The observation above can be used to find approximations of a function. For example, consider the problem of finding an approximation of a function that obeys $G_1[f(\vec{x})] = G_2[f(\vec{x})]$ (inside a given region of $\vec{x}$).

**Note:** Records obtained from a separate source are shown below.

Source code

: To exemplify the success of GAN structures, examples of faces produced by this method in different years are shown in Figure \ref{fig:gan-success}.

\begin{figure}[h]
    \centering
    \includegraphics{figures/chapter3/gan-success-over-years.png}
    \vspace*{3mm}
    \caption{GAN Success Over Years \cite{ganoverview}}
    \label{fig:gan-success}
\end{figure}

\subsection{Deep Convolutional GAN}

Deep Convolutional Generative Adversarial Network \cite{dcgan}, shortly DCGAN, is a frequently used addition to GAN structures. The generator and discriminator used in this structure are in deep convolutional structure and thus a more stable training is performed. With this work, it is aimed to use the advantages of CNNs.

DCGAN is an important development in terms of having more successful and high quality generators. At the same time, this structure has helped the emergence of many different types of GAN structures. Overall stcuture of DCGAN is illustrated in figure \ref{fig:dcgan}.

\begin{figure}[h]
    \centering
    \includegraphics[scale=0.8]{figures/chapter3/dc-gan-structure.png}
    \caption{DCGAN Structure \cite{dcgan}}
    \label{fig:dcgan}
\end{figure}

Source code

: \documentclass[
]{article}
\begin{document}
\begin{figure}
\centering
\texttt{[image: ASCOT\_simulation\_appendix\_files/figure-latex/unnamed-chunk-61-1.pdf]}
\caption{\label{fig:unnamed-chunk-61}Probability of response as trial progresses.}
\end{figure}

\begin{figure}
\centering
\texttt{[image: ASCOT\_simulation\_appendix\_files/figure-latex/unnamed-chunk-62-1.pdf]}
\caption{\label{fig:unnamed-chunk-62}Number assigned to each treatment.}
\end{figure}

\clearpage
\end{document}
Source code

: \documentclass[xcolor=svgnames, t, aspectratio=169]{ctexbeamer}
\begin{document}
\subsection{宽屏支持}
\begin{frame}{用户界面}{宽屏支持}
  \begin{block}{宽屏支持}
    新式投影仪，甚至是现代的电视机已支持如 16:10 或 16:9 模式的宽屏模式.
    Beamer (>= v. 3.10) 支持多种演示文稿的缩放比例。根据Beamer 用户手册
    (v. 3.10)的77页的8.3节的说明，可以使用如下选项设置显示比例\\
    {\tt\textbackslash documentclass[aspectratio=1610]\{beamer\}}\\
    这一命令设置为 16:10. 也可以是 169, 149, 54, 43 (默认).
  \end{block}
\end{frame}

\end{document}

We could, then, define $f_{\bf w}(\vec{x})$, and minimize $E[f_{\bf w}] = \dfrac{1}{n}\displaystyle \sum_{i=0}^{n} Q[ f_{\bf w}(\vec{x}_i)]$ (for a lot of points in the region of interest) with $Q=(G_1 - G_2)^2$ by and adjusting ${\bf w}$ following SGD. As $n \to \infty$, we should end up with a set of ${\bf w}$ that define a function with $G_1[f_{\bf w}(\vec{x})] \approx G_2[f_{\bf w}(\vec{x})]$.


Notice that if we only generated data when needed, we could skip the initial generation of $n$ points.

Let's try to find $f(x)$ so that $f(x)=1/f(x)$ $x \in [-1,1]$. To do this we define $Q[f_{\bf w}]=\Big(f_{\bf w}(x)-1/f_{\bf w}(x) \Big)^2$.

To do this, we define $f_{\bf w} \equiv w_0 x + w_1$. Since the answer is $f(x)= \pm 1$, we expect $w_0=0$ and $w_1 = \pm 1$.

In [9]:
def testFunc(self,x):
    return [x[0]*self.w[0]+ self.w[1]]

In [10]:
f=func(testFunc,2)

data=[]
xmin=-5
xmax=2

for i in range(1000):
    x=np.random.rand()*(xmax-xmin)+xmin
    data.append( [[x],[0]])

Q=Loss(lambda g,x,t: np.mean([(g(x)[i] - 1/(g(x)[i]))**2 for i,_t in enumerate(t)]) , f,data)

In [11]:
Q.run(alpha=1e-2,tol=1e-5, step_break=100)

[4.159704606124018e-08, 1.0000001410651433]

In [12]:
fig=plt.figure(figsize=(8,6))
fig.subplots_adjust(bottom=0.15, left=0.15, top = 0.9, right=0.9,wspace=0.1,hspace=0)
#=============================================================================#


sub = fig.add_subplot(211)
sub.get_xaxis().set_visible(False)
sub.plot(np.array(Q.steps)[:,0],c='xkcd:black')
sub.plot(np.array(Q.steps)[:,1],c='xkcd:red')

sub.set_ylabel('x')
sub.set_xscale('log')
sub.set_yscale('linear')


sub = fig.add_subplot(212)
meanQ=[]
for w in Q.steps:
    Q.update(w)
    _=np.mean( [Q(i) for i in range(Q.data_size)] )
    meanQ.append(_)
sub.plot(meanQ,c='xkcd:black')

sub.set_ylabel('Mean of $Q$')

sub.set_xscale('log')
sub.set_yscale('log')

sub.set_xlabel('Step')

plt.show()

<IPython.core.display.Javascript object>